##### INFORMATION SHOWN #####

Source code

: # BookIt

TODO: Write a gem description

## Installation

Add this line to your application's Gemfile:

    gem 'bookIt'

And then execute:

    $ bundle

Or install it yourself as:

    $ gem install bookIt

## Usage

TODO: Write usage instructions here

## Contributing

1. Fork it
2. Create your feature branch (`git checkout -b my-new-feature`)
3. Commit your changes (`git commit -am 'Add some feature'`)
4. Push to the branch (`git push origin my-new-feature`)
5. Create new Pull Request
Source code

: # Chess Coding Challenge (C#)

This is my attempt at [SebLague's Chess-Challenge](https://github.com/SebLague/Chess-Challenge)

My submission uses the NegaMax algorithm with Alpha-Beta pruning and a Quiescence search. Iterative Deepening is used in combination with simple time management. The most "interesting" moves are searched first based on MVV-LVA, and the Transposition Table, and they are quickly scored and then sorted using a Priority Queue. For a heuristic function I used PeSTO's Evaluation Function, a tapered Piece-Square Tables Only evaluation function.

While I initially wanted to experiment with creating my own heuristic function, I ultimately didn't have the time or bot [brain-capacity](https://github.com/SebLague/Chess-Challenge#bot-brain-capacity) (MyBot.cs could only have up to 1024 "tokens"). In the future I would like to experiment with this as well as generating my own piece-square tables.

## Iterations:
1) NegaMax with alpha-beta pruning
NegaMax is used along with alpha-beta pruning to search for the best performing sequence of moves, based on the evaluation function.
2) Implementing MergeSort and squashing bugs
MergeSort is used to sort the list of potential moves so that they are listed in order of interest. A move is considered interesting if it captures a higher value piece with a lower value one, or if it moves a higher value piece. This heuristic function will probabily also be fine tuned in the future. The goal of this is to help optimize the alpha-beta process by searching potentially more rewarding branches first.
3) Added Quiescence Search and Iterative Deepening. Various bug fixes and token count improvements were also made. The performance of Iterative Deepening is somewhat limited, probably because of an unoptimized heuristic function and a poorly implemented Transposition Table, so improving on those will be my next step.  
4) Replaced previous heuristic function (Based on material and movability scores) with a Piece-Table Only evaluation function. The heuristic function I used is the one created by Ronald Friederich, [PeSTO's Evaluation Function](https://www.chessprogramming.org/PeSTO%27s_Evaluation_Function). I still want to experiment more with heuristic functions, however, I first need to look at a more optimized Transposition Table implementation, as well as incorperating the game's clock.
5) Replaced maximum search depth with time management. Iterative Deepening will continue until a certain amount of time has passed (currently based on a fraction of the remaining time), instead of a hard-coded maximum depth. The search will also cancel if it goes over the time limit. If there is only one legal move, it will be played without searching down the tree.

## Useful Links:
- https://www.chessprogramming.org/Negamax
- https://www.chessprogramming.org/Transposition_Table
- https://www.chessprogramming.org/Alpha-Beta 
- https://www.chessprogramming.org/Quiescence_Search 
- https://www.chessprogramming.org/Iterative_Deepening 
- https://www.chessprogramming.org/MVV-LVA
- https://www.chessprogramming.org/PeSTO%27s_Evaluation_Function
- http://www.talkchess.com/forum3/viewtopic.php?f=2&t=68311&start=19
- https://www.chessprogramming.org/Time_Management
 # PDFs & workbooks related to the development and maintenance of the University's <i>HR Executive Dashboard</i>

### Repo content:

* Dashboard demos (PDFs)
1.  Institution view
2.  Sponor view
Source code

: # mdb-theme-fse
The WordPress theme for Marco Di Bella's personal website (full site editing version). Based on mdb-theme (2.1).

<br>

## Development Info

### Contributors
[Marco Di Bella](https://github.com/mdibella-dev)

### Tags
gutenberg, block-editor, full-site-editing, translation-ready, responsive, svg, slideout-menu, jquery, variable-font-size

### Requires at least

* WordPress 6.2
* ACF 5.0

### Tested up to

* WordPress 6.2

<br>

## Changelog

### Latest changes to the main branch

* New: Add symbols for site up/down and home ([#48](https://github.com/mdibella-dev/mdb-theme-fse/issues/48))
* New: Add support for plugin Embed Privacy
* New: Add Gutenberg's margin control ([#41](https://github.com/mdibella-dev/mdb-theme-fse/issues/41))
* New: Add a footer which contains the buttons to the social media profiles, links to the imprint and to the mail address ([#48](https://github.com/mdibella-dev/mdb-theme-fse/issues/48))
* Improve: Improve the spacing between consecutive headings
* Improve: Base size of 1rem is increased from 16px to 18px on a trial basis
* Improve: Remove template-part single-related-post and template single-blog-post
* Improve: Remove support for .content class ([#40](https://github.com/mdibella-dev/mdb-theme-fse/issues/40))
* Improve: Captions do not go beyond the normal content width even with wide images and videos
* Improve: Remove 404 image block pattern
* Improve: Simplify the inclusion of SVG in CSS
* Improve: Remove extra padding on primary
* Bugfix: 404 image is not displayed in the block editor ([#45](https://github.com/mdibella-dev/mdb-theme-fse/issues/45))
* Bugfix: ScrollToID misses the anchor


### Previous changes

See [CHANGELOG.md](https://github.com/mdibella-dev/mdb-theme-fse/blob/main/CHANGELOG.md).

#####

_WORK ITEM_
What is needed is the number of lines in the data that hold the word "related", with nothing added.

_REPLY_
2